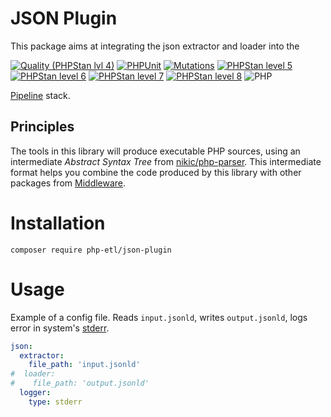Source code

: # JSON Plugin
This package aims at integrating the json extractor and loader into the

[![Quality (PHPStan lvl 4)](https://github.com/php-etl/json-plugin/actions/workflows/quality.yaml/badge.svg)](https://github.com/php-etl/json-plugin/actions/workflows/quality.yaml)
[![PHPUnit](https://github.com/php-etl/json-plugin/actions/workflows/phpunit.yaml/badge.svg)](https://github.com/php-etl/json-plugin/actions/workflows/phpunit.yaml)
[![Mutations](https://github.com/php-etl/json-plugin/actions/workflows/infection.yaml/badge.svg)](https://github.com/php-etl/json-plugin/actions/workflows/infection.yaml)
[![PHPStan level 5](https://github.com/php-etl/json-plugin/actions/workflows/phpstan-5.yaml/badge.svg)](https://github.com/php-etl/json-plugin/actions/workflows/phpstan-5.yaml)
[![PHPStan level 6](https://github.com/php-etl/json-plugin/actions/workflows/phpstan-6.yaml/badge.svg)](https://github.com/php-etl/json-plugin/actions/workflows/phpstan-6.yaml)
[![PHPStan level 7](https://github.com/php-etl/json-plugin/actions/workflows/phpstan-7.yaml/badge.svg)](https://github.com/php-etl/json-plugin/actions/workflows/phpstan-7.yaml)
[![PHPStan level 8](https://github.com/php-etl/json-plugin/actions/workflows/phpstan-8.yaml/badge.svg)](https://github.com/php-etl/json-plugin/actions/workflows/phpstan-8.yaml)
![PHP](https://img.shields.io/packagist/php-v/php-etl/json-plugin)

[Pipeline](https://github.com/php-etl/pipeline) stack.

## Principles
The tools in this library will produce executable PHP sources, using an intermediate _Abstract Syntax Tree_ from
[nikic/php-parser](https://github.com/nikic/PHP-Parser). This intermediate format helps you combine
the code produced by this library with other packages from [Middleware](https://github.com/php-etl).

# Installation
```
composer require php-etl/json-plugin
```

# Usage
Example of a config file. Reads `input.jsonld`, writes `output.jsonld`, logs error in system's [stderr](https://en.wikipedia.org/wiki/Standard_streams#Standard_error_(stderr)).
```yaml
json:
  extractor:
    file_path: 'input.jsonld'
#  loader:
#    file_path: 'output.jsonld'
  logger:
    type: stderr
```
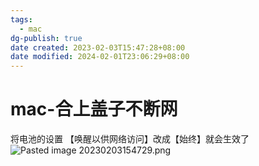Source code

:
 ```yaml
---
tags:
  - mac
dg-publish: true
date created: 2023-02-03T15:47:28+08:00
date modified: 2024-02-01T23:06:29+08:00
---
```


# mac-合上盖子不断网

将电池的设置 【唤醒以供网络访问】改成【始终】就会生效了
![Pasted image 20230203154729.png](/img/user/attachs/Pasted%20image%2020230203154729.png)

........

* **AIM OF THE TASK**:
Write only the number of lines above in which the word "jsonld" is found.

* **FINISHED TASK**:
3